Serie B, Cesena-Venezia 0-4
Reti: 38’ Busio (V), 46’ pt Adorante (V), 62’ Hainaut (V), 93′ rig. Lauberbach (V)
Cesena FC: Klinsmann, Ciofi (75’ Guidi), Zaro, Mangraviti (75’ Piacentini), Ciervo, Bisoli, Castagnetti, Berti (67’ Vrioni), Frabotta (75’ Bastoni), Castrovilli (17’ Magni), Cerri. A disposizione: Siano, Ferretti, Arrigoni, Amoran, Corazza, Zamagni. All. Mignani
Venezia FC: Stankovic, Schingtienne, Busio, Doumbia (76’ Dagasso), Adorante (64’ Lauberbach), Yeboah (76’ Perez), Hainaut, Sagrado (85’ Haps), Svoboda, Duncan (64’ Lella), Sverko. A disposizione: Plizzari, Korac, Franjic, Farji, Venturi, Compagnon, Bohinen. All. Stroppa
Arbitro: Simone Galipò di Firenze
Assistenti: Simone Biffi di Treviglio – Simone Pistarelli di Fermo
Quarto Ufficiale: Michele Maccorin di Pordenone
VAR: Valerio Marini di Roma
AVAR: Alberto Santoro di Messina
Note: ammoniti Mangraviti, Frabotta, Zaro (C), Doumbia (V)

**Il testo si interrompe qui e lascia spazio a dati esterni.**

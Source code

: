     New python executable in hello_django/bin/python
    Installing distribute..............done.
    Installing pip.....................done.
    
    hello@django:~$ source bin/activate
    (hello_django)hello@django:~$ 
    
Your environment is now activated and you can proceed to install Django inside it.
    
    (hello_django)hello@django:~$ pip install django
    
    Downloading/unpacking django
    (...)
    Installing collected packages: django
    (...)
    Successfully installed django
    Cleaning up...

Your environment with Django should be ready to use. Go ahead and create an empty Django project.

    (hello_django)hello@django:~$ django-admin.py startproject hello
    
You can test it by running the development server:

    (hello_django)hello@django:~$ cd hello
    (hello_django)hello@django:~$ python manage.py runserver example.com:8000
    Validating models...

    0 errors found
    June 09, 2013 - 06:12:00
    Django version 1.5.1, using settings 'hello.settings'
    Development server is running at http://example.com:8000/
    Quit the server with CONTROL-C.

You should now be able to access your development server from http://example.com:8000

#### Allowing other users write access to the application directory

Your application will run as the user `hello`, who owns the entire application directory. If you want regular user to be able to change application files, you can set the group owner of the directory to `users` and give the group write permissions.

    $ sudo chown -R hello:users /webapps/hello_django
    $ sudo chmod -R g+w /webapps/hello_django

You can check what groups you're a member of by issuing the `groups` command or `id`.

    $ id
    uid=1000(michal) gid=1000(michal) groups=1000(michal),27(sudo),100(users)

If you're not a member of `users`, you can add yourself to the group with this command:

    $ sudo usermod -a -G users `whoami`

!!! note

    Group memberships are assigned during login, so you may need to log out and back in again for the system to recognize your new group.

Al Manuzzi il Venezia travolge il Cesena con un netto 4-0. La prima mezz’ora di partita è di sostanziale equilibrio con un’occasione per parte: al 19′ Yeboah serve sulla sinistra l’accorrente Sagrado che appena dentro l’area calcia di piatto sul secondo palo trovando la sicura respinta di Klinsmann, mentre al 35′ Stankovic è costretto agli straordinari sul bel colpo di testa di Cerri, ben servito da Ciofi. Un brutto errore in uscita di Ciervo porta a una punizione dai 20 metri che Busio trasforma magistralmente regalando il vantaggio ai suoi al 38′. Prima dell’intervallo c’è tempo anche per il raddoppio dei lagunari: Schingtienne serve Doumbia sulla destra, palla arretrata per Yeboah che svirgola di piatto mancino, una conclusione sbilenca che diventa però un assist per Adorante che da pochi passi non sbaglia. Il Cesena parte fortissimo nella ripresa andando a più riprese vicino a riaprire la gara, soprattutto al 54′ con due grandi risposte di Stankovic prima su Bisoli poi su Cerri, ma nel momento migliore dei romagnoli il Venezia la chiude: minuto 57, lancio dalle retrovie e liscio di Ciervo, ne approfitta Doumbia che appoggia per Hainaut che segna dalla distanza complice anche una deviazione di Mangraviti. La partita di fatto si chiude qui, con i bianconeri incapaci di reagire dato anche il grande divario nel punteggio. Anzi, nel finale, dopo due grosse occasioni in contropiede per Sagrado e Haps, il Venezia arrotonda ulteriormente per un rigore fischiato per fallo di Zaro sullo stesso Haps. Dal dischetto Lauerbach spiazza Klinsmann per il 4-0 finale.